EXERCISE DIRECTIONS -
Reproduce exactly the line containing "DelPlayer(ctx, playerId, optional)" and every line after it, through the last line of the records below; add nothing.

Rendered images with source text -
· · ·
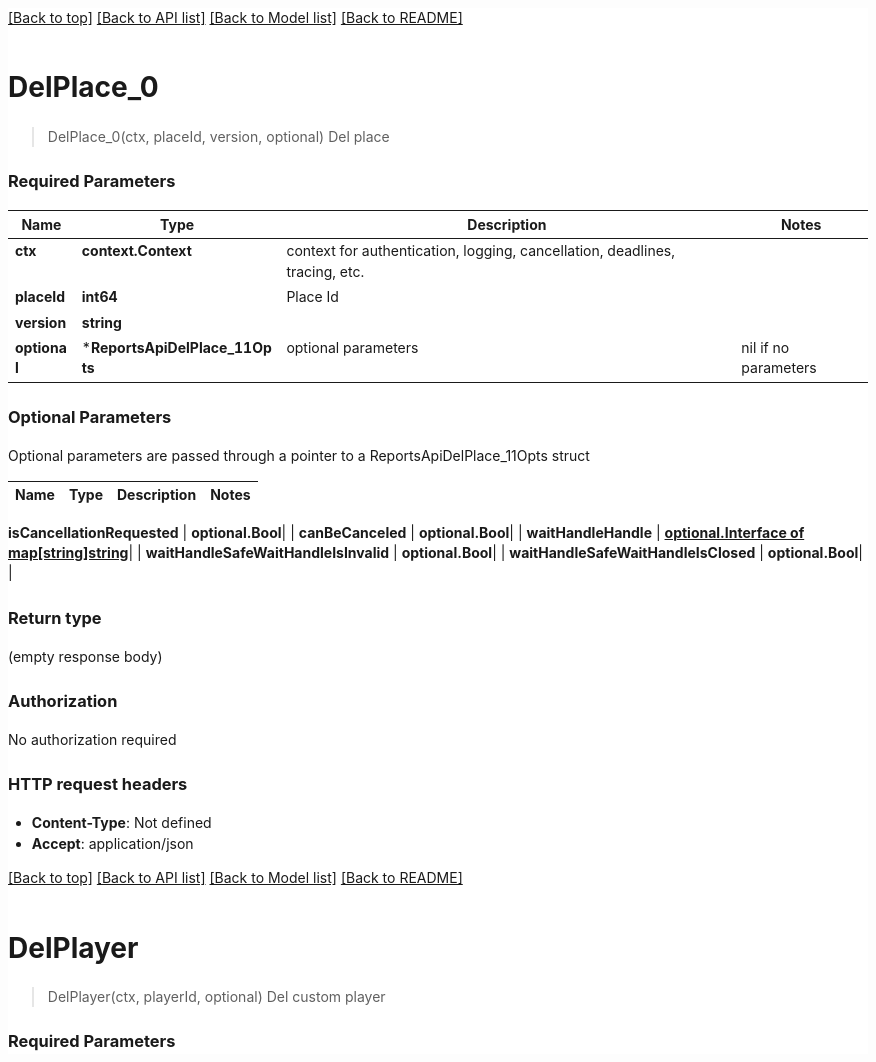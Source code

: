 [[Back to top]](#) [[Back to API list]](../README.md#documentation-for-api-endpoints) [[Back to Model list]](../README.md#documentation-for-models) [[Back to README]](../README.md)

# **DelPlace_0**
> DelPlace_0(ctx, placeId, version, optional)
Del place

### Required Parameters

Name | Type | Description  | Notes
------------- | ------------- | ------------- | -------------
 **ctx** | **context.Context** | context for authentication, logging, cancellation, deadlines, tracing, etc.
  **placeId** | **int64**| Place Id | 
  **version** | **string**|  | 
 **optional** | ***ReportsApiDelPlace_11Opts** | optional parameters | nil if no parameters

### Optional Parameters
Optional parameters are passed through a pointer to a ReportsApiDelPlace_11Opts struct

Name | Type | Description  | Notes
------------- | ------------- | ------------- | -------------


 **isCancellationRequested** | **optional.Bool**|  | 
 **canBeCanceled** | **optional.Bool**|  | 
 **waitHandleHandle** | [**optional.Interface of map[string]string**](string.md)|  | 
 **waitHandleSafeWaitHandleIsInvalid** | **optional.Bool**|  | 
 **waitHandleSafeWaitHandleIsClosed** | **optional.Bool**|  | 

### Return type

 (empty response body)

### Authorization

No authorization required

### HTTP request headers

 - **Content-Type**: Not defined
 - **Accept**: application/json

[[Back to top]](#) [[Back to API list]](../README.md#documentation-for-api-endpoints) [[Back to Model list]](../README.md#documentation-for-models) [[Back to README]](../README.md)

# **DelPlayer**
> DelPlayer(ctx, playerId, optional)
Del custom player

### Required Parameters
· · ·
RESULT OF THE TASK -
> DelPlayer(ctx, playerId, optional)
Del custom player

### Required Parameters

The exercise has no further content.